The Yukon Brewing Company sales rep is organizing the Jessica Frotten Mobility Fundraiser.

“A gathering of friends and family,” Laliberty says, to help offset the cost of renovations that will be required following his friend’s injuries from her Dec. 14 automobile accident. Frotten is currently recovering in Edmonton, Alberta.

Yukon Brewing is one of the sponsors. Laliberty says he is receiving a lot of assistance and encouragement from Frotten’s family and friends … and from complete strangers, some as far away as Ontario.

Who is Jessica Frotten? Well, perhaps you’ve seen her …

… if you’ve been a customer or if you’ve taken a tour at Yukon Brewing Company; if you’ve purchased tickets from the Yukon Arts Centre Box Office or if you were served refreshments during intermission.

Or perhaps you’ve played baseball with her. That’s how Laliberty and Frotten met – playing baseball when Frotten was 14 and Laliberty was playing on her Dad’s team.
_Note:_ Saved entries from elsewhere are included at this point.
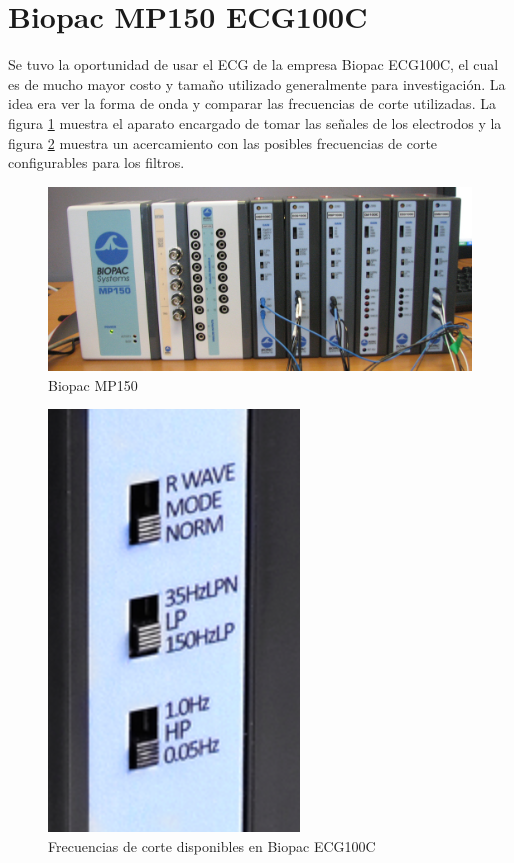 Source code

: \section{Biopac MP150 ECG100C}
Se tuvo la oportunidad de usar el ECG de la empresa Biopac ECG100C, el cual es de mucho mayor costo y tamaño utilizado generalmente para investigación. La idea era ver la forma de onda y comparar las frecuencias de corte utilizadas. La figura \ref{biopac} muestra el aparato encargado de tomar las señales de los electrodos y la figura \ref{frecuencias} muestra un acercamiento con las posibles frecuencias de corte configurables para los filtros.\\

\begin{figure}[H]
\centering
\includegraphics[scale=0.7]{figuras/ecg/biopac.jpg}
\caption{Biopac MP150}
\label{biopac}
\end{figure}

\begin{figure}[H]
\centering
\includegraphics[scale=0.7]{figuras/ecg/biopacecg.png}
\caption{Frecuencias de corte disponibles en Biopac ECG100C}
\label{frecuencias}
\end{figure}

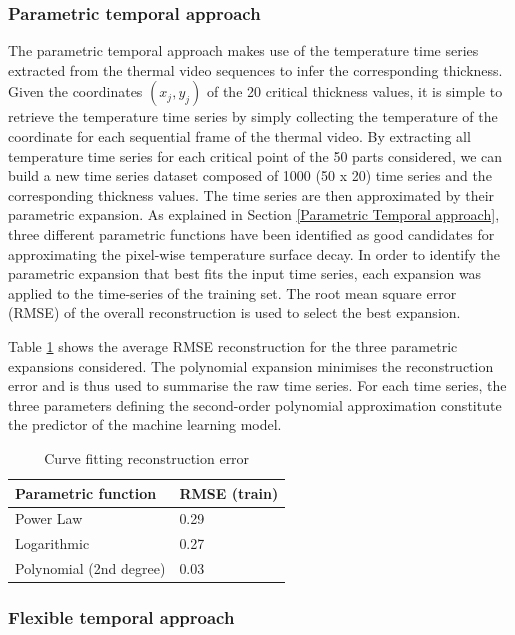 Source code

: \subsubsection{Parametric temporal approach}
The parametric temporal approach makes use of the temperature time series extracted from the thermal video sequences to infer the corresponding thickness. Given the coordinates $(x_j, y_j)$ of the 20 critical thickness values, it is simple to retrieve the temperature time series by simply collecting the temperature of the coordinate for each sequential frame of the thermal video. By extracting all temperature time series for each critical point of the 50 parts considered, we can build a new time series dataset composed of 1000 (50 x 20) time series and the corresponding thickness values. The time series are then approximated by their parametric expansion. As explained in Section \ref{Parametric Temporal approach}, three different parametric functions have been identified as good candidates for approximating the pixel-wise temperature surface decay. In order to identify the parametric expansion that best fits the input time series, each expansion was applied to the time-series of the training set. The root mean square error (RMSE) of the overall reconstruction is used to select the best expansion. 

Table \ref{tab:curve_fitting_error} shows the average  RMSE reconstruction for the three parametric expansions considered. The polynomial expansion minimises the reconstruction error and is thus used to summarise the raw time series. 
For each time series, the three parameters defining the second-order polynomial approximation constitute the predictor of the machine learning model.

\begin{table}
\centering
\caption{Curve fitting reconstruction error}
\begin{tabular}{ll}
\toprule
Parametric function    & RMSE (train) \\ 
\midrule

Power Law              & 0.29         \\ 
Logarithmic            & 0.27         \\ 
Polynomial (2nd degree) & 0.03         \\ 
\bottomrule
\end{tabular}
\label{tab:curve_fitting_error}
\end{table}


\subsubsection{Flexible temporal approach}

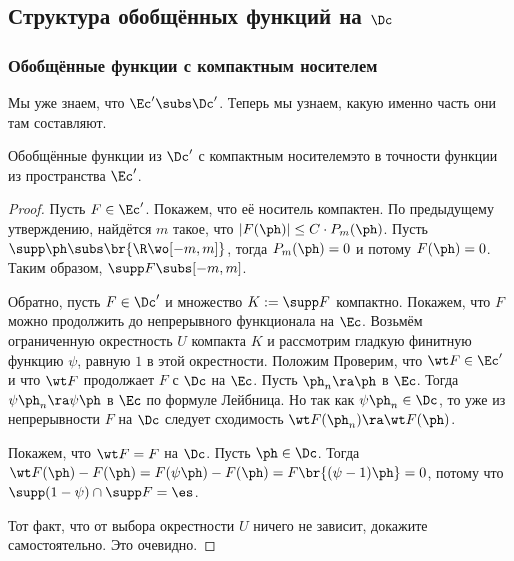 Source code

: \documentclass[a4paper]{article}
\begin{document}
\subsection{Структура обобщённых функций на $\Dc$}

\subsubsection{Обобщённые функции с компактным носителем}

Мы уже знаем, что $\Ec' \subs \Dc'$. Теперь мы узнаем, какую именно часть они там составляют.

\begin{theorem}
Обобщённые функции из $\Dc'$ с компактным носителем\т это в точности функции из пространства $\Ec'$.
\end{theorem}
\begin{proof}
Пусть $F \in \Ec'$. Покажем, что её носитель компактен. По предыдущему утверждению,
найдётся $m$ такое, что $|F(\ph)| \le C\cdot P_m(\ph)$. Пусть $\supp\ph \subs \br{\R \wo [-m,m]}$,
тогда $P_m(\ph)=0$ и потому $F(\ph) = 0$. Таким образом, $\supp F \subs [-m,m]$.

Обратно, пусть $F \in \Dc'$ и множество $K := \supp F$ компактно.
Покажем, что $F$ можно продолжить до непрерывного функционала на $\Ec$.
Возьмём ограниченную окрестность $U$ компакта $K$ и рассмотрим гладкую финитную функцию $\psi$,
равную $1$ в этой окрестности. Положим
Проверим, что $\wt F \in \Ec'$ и что $\wt F$ продолжает $F$ с $\Dc$ на $\Ec$.
Пусть $\ph_n \ra \ph$ в $\Ec$. Тогда $\psi\ph_n \ra \psi\ph$ в $\Ec$ по формуле Лейбница.
Но так как $\psi\ph_n \in \Dc$, то уже из непрерывности $F$ на $\Dc$ следует сходимость
$\wt F (\ph_n) \ra \wt F(\ph)$.

Покажем, что $\wt F = F$ на $\Dc$. Пусть $\ph \in \Dc$. Тогда
$\wt F(\ph) - F(\ph) = F(\psi\ph) - F(\ph) = F\br{(\psi-1)\ph} = 0$, потому что
$\supp (1-\psi) \cap \supp F = \es$.

Тот факт, что от выбора окрестности $U$ ничего не зависит, докажите самостоятельно. Это очевидно.
\end{proof}
\end{document}
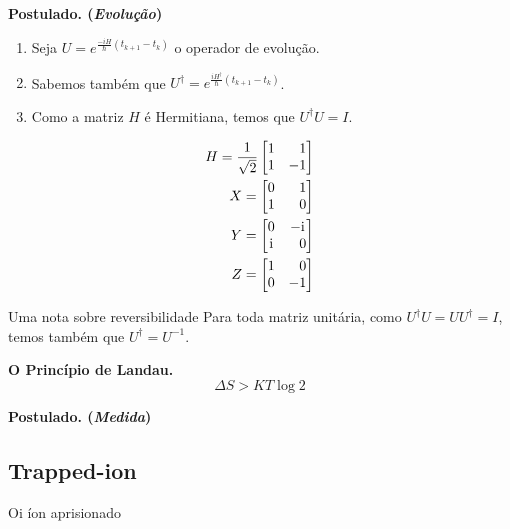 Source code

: \documentclass[t]{beamer}
\newcommand{\ii}{
	\rm{i}
}
\newcommand{\postulado}[1]{%
	\textbf{Postulado. (\emph{#1})\\}
}
\newcommand{\matriz}[4]{\ensuremath{
\left[\begin{matrix}
#1 & #2 \\
#3 & #4 
\end{matrix}\right]
}
}
\newcommand{\ps}{
	\phantom{-}
}
\newcommand{\HH}{\ensuremath{
	\frac{1}{\sqrt{2}}\matriz{1}{\ps 1}{1}{-1}
}}
\newcommand{\XX}{\ensuremath{
	\matriz{0}{\ps 1}{1}{\ps 0}
}}
\newcommand{\YY}{\ensuremath{
	\matriz{0}{-\ii}{\ii}{\ps 0}
}}
\newcommand{\ZZ}{\ensuremath{
	\matriz{1}{\ps 0}{0}{-1}
}}
\begin{document}
	\begin{frame}{\subsecname}
		\postulado{Evolução}
		\begin{enumerate}
			\item<1-> Seja $U = e^{\frac{-i H}{\hslash} (t_{k+1} - t_k)}$ o operador de evolução.
			\item<2-> Sabemos também que $U^{\dagger} = e^{\frac{i H^{\dagger}}{\hslash} (t_{k+1} - t_k)}$.
			\item<3-> Como a matriz $H$ é Hermitiana, temos que $U^{\dagger} U = I$.
		\end{enumerate}
		
	 \bigskip

	\vspace{1 cm}
	
	
	\end{frame}
	
	\begin{frame}{\subsecname}
		\begin{align*}
			H = \HH\\
			X = \XX\\
			Y = \YY\\
			Z = \ZZ
		\end{align*}
	
	\end{frame}
	
	\begin{frame}{Uma nota sobre reversibilidade}
		Para toda matriz unitária, como $U^{\dagger} U = U U^{\dagger} = I$, temos também que $U^\dagger = U^{-1}$.
	
		\textbf{O Princípio de Landau.}\\
		
		$$\Delta S > K T \log 2$$
		
	\end{frame}	
	
	\begin{frame}{\subsecname}
		\postulado{Medida}
	\end{frame}
	
	\subsection{Trapped-ion}
	\begin{frame}{\subsecname}
		Oi íon aprisionado
	\end{frame}
\end{document}
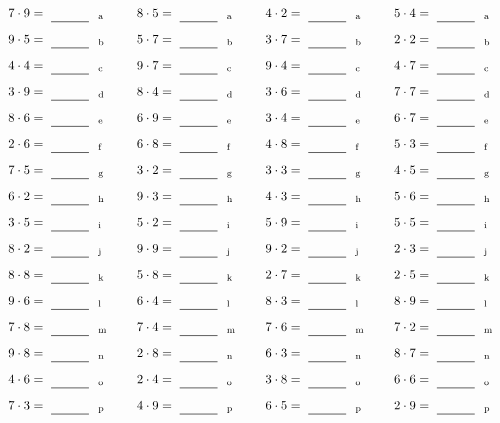 \documentclass
[
  draft    = true,
  fontsize = 11pt,
  parskip  = half-
]
{scrartcl}
\begin{document}
\par\vfill\par
\begin{align*}
    \pline{7\cdot9}&=\rline{a}
  & \pline{8\cdot5}&=\rline{a}
  & \pline{4\cdot2}&=\rline{a}
  & \pline{5\cdot4}&=\rline{a} \\[1ex]
    \pline{9\cdot5}&=\rline{b}
  & \pline{5\cdot7}&=\rline{b}
  & \pline{3\cdot7}&=\rline{b}
  & \pline{2\cdot2}&=\rline{b} \\[1ex]
    \pline{4\cdot4}&=\rline{c}
  & \pline{9\cdot7}&=\rline{c}
  & \pline{9\cdot4}&=\rline{c}
  & \pline{4\cdot7}&=\rline{c} \\[1ex]
    \pline{3\cdot9}&=\rline{d}
  & \pline{8\cdot4}&=\rline{d}
  & \pline{3\cdot6}&=\rline{d}
  & \pline{7\cdot7}&=\rline{d} \\[1ex]
    \pline{8\cdot6}&=\rline{e}
  & \pline{6\cdot9}&=\rline{e}
  & \pline{3\cdot4}&=\rline{e}
  & \pline{6\cdot7}&=\rline{e} \\[1ex]
    \pline{2\cdot6}&=\rline{f}
  & \pline{6\cdot8}&=\rline{f}
  & \pline{4\cdot8}&=\rline{f}
  & \pline{5\cdot3}&=\rline{f} \\[1ex]
    \pline{7\cdot5}&=\rline{g}
  & \pline{3\cdot2}&=\rline{g}
  & \pline{3\cdot3}&=\rline{g}
  & \pline{4\cdot5}&=\rline{g} \\[1ex]
    \pline{6\cdot2}&=\rline{h}
  & \pline{9\cdot3}&=\rline{h}
  & \pline{4\cdot3}&=\rline{h}
  & \pline{5\cdot6}&=\rline{h} \\[1ex]
    \pline{3\cdot5}&=\rline{i}
  & \pline{5\cdot2}&=\rline{i}
  & \pline{5\cdot9}&=\rline{i}
  & \pline{5\cdot5}&=\rline{i} \\[1ex]
    \pline{8\cdot2}&=\rline{j}
  & \pline{9\cdot9}&=\rline{j}
  & \pline{9\cdot2}&=\rline{j}
  & \pline{2\cdot3}&=\rline{j} \\[1ex]
    \pline{8\cdot8}&=\rline{k}
  & \pline{5\cdot8}&=\rline{k}
  & \pline{2\cdot7}&=\rline{k}
  & \pline{2\cdot5}&=\rline{k} \\[1ex]
    \pline{9\cdot6}&=\rline{l}
  & \pline{6\cdot4}&=\rline{l}
  & \pline{8\cdot3}&=\rline{l}
  & \pline{8\cdot9}&=\rline{l} \\[1ex]
    \pline{7\cdot8}&=\rline{m}
  & \pline{7\cdot4}&=\rline{m}
  & \pline{7\cdot6}&=\rline{m}
  & \pline{7\cdot2}&=\rline{m} \\[1ex]
    \pline{9\cdot8}&=\rline{n}
  & \pline{2\cdot8}&=\rline{n}
  & \pline{6\cdot3}&=\rline{n}
  & \pline{8\cdot7}&=\rline{n} \\[1ex]
    \pline{4\cdot6}&=\rline{o}
  & \pline{2\cdot4}&=\rline{o}
  & \pline{3\cdot8}&=\rline{o}
  & \pline{6\cdot6}&=\rline{o} \\[1ex]
    \pline{7\cdot3}&=\rline{p}
  & \pline{4\cdot9}&=\rline{p}
  & \pline{6\cdot5}&=\rline{p}
  & \pline{2\cdot9}&=\rline{p}
\end{align*}
\end{document}
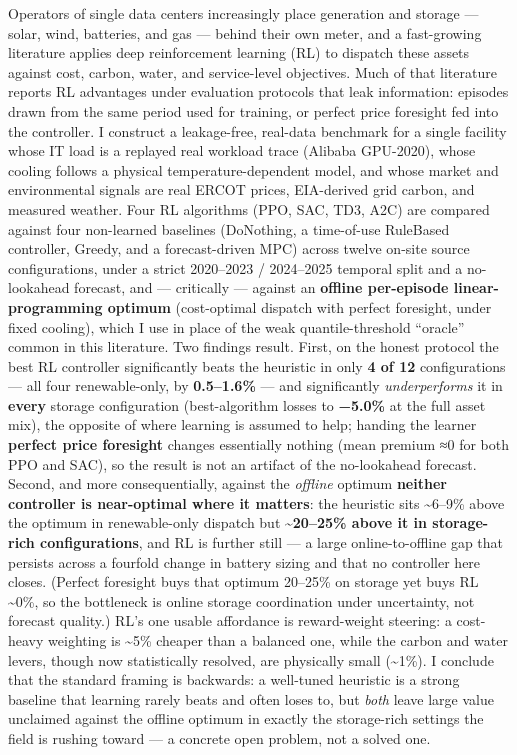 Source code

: \documentclass[
  11pt,
]{article}
\begin{document}
Operators of single data centers increasingly place generation and
storage --- solar, wind, batteries, and gas --- behind their own meter,
and a fast-growing literature applies deep reinforcement learning (RL)
to dispatch these assets against cost, carbon, water, and service-level
objectives. Much of that literature reports RL advantages under
evaluation protocols that leak information: episodes drawn from the same
period used for training, or perfect price foresight fed into the
controller. I construct a leakage-free, real-data benchmark for a single
facility whose IT load is a replayed real workload trace (Alibaba
GPU-2020), whose cooling follows a physical temperature-dependent model,
and whose market and environmental signals are real ERCOT prices,
EIA-derived grid carbon, and measured weather. Four RL algorithms (PPO,
SAC, TD3, A2C) are compared against four non-learned baselines
(DoNothing, a time-of-use RuleBased controller, Greedy, and a
forecast-driven MPC) across twelve on-site source configurations, under
a strict 2020--2023 / 2024--2025 temporal split and a no-lookahead
forecast, and --- critically --- against an \textbf{offline per-episode
linear-programming optimum} (cost-optimal dispatch with perfect
foresight, under fixed cooling), which I use in place of the weak
quantile-threshold ``oracle'' common in this literature. Two findings
result. First, on the honest protocol the best RL controller
significantly beats the heuristic in only \textbf{4 of 12}
configurations --- all four renewable-only, by \textbf{0.5--1.6\%} ---
and significantly \emph{underperforms} it in \textbf{every} storage
configuration (best-algorithm losses to \textbf{−5.0\%} at the full
asset mix), the opposite of where learning is assumed to help; handing
the learner \textbf{perfect price foresight} changes essentially nothing
(mean premium ≈0 for both PPO and SAC), so the result is not an artifact
of the no-lookahead forecast. Second, and more consequentially, against
the \emph{offline} optimum \textbf{neither controller is near-optimal
where it matters}: the heuristic sits \textasciitilde6--9\% above the
optimum in renewable-only dispatch but \textbf{\textasciitilde20--25\%
above it in storage-rich configurations}, and RL is further still --- a
large online-to-offline gap that persists across a fourfold change in
battery sizing and that no controller here closes. (Perfect foresight
buys that optimum 20--25\% on storage yet buys RL \textasciitilde0\%, so
the bottleneck is online storage coordination under uncertainty, not
forecast quality.) RL's one usable affordance is reward-weight steering:
a cost-heavy weighting is \textasciitilde5\% cheaper than a balanced
one, while the carbon and water levers, though now statistically
resolved, are physically small (\textasciitilde1\%). I conclude that the
standard framing is backwards: a well-tuned heuristic is a strong
baseline that learning rarely beats and often loses to, but \emph{both}
leave large value unclaimed against the offline optimum in exactly the
storage-rich settings the field is rushing toward --- a concrete open
problem, not a solved one.
\end{document}
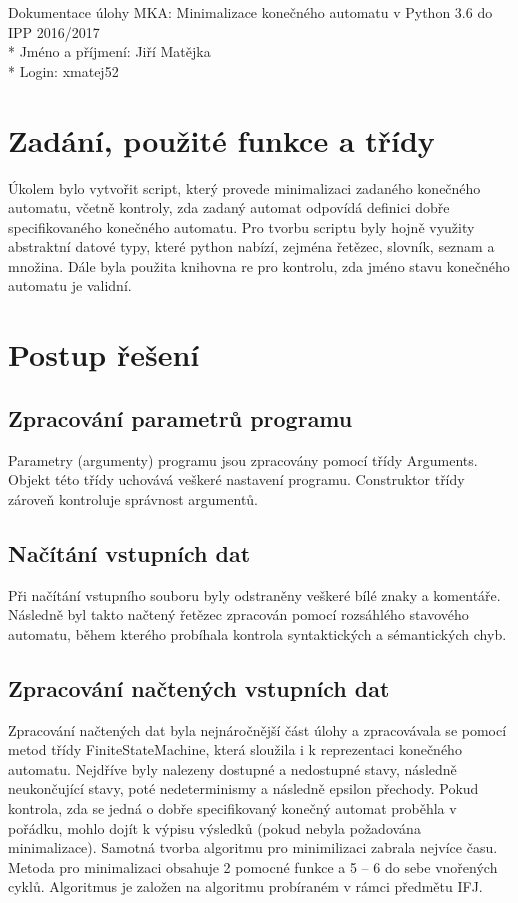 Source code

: \documentclass[a4paper, 10pt]{article}
\begin{document}
    \noindent
    Dokumentace úlohy MKA: Minimalizace konečného automatu v Python 3.6 do IPP 2016/2017 \\*
    Jméno a příjmení: Jiří Matějka \\*
    Login: xmatej52

    \section{Zadání, použité funkce a třídy}
        Úkolem bylo vytvořit script, který provede minimalizaci zadaného konečného automatu,
        včetně kontroly, zda zadaný automat odpovídá definici dobře specifikovaného
        konečného automatu.
        Pro tvorbu scriptu byly hojně využity abstraktní datové typy, které python
        nabízí, zejména řetězec, slovník, seznam a množina. Dále byla použita knihovna
        re pro kontrolu, zda jméno stavu konečného automatu je validní.
    \section{Postup řešení}
        \subsection{Zpracování parametrů programu}
            Parametry (argumenty) programu jsou zpracovány pomocí třídy Arguments.
            Objekt této třídy uchovává veškeré nastavení programu. Construktor třídy
            zároveň kontroluje správnost argumentů.
        \subsection{Načítání vstupních dat}
            Při načítání vstupního souboru byly odstraněny veškeré bílé znaky a
            komentáře. Následně byl takto načtený řetězec zpracován pomocí rozsáhlého
            stavového automatu, během kterého probíhala kontrola syntaktických a
            sémantických chyb.
        \subsection{Zpracování načtených vstupních dat}
            Zpracování načtených dat byla nejnáročnější část úlohy a zpracovávala
            se pomocí metod třídy FiniteStateMachine, která sloužila i k reprezentaci
            konečného automatu. Nejdříve byly
            nalezeny dostupné a nedostupné stavy, následně neukončující stavy, poté
            nedeterminismy a následně epsilon přechody. Pokud kontrola, zda se jedná
            o dobře specifikovaný konečný automat proběhla v pořádku, mohlo dojít
            k výpisu výsledků (pokud nebyla požadována minimalizace). Samotná tvorba
            algoritmu pro minimilizaci zabrala nejvíce času. Metoda pro minimalizaci
            obsahuje 2 pomocné funkce a 5 -- 6 do sebe vnořených cyklů. Algoritmus
            je založen na algoritmu probíraném v rámci předmětu IFJ.
\end{document}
They’ve been friends ever since (Laliberty says, “She’s kinda like my little sister”) and he is determined to fulfil the old adage that says “a friend in need is a friend indeed”. Proceeds will be used, he says, “to help her family renovate … to help her with getting around, putting in ramps …”

Laliberty describes Frotten as being a “dynamic young lady” who is funny and smiles easily and is easy to talk to.

And how is she doing with all of this?

“She’s got incredible willpower,” Laliberty says. Then, in a seriously amazed tone, “She’s a really tough girl, and her determination is mind-blowing.”

Mind-blowing, as well, are the donations, locally, from businesses providing equipment for the fundraiser and donations for the silent auction, even donations from “people who don’t even know her,” Laliberty says.

But does that surprise him?

“No. Not here. I’m just absolutely overwhelmed with the support and care that the community has given … it’s just …” The pause is righteously long before Laliberty punctuates his thought: “It makes a person feel pretty darn good about where they live.”

And, Laliberty says, through Facebook word about the fundraiser has been spreading like wildfire.

Help is still needed with “bar tending, pouring coffee and tea, selling cookies and snacks, DJ’ing – Jess is a real big fan of DJ music, helping with the silent auction, helping with cleanup.

“The venue [The Old Fire Hall] has been donated by the Yukon Arts Centre.” And Unitech is donating the sound equipment for the evening event.

Laliberty has also opened a Canada-wide bank account for Frotten at the Bank of Nova Scotia, which people can contribute to by stating they would like to give a donation “for the benefit of Jessica Frotten”. They need to be specific in stating that, Laliberty says.

The Jessica Frotten Mobility Fundraiser, at The Old Fire Hall, will be an evening, from 3 to 10 p.m. on Feb. 4, of music with a silent auction. And there will be refreshments, which have also been donated.

Laliberty’s quiet demeanour breaks loose a little when he says, “I could do a little soft-shoe.”

You do soft-shoe?

“No … I don’t,” he says, laughing, “but I’ll give it a try if it’s going to raise money.”

Because that’s just what friends do when they go as far as it takes.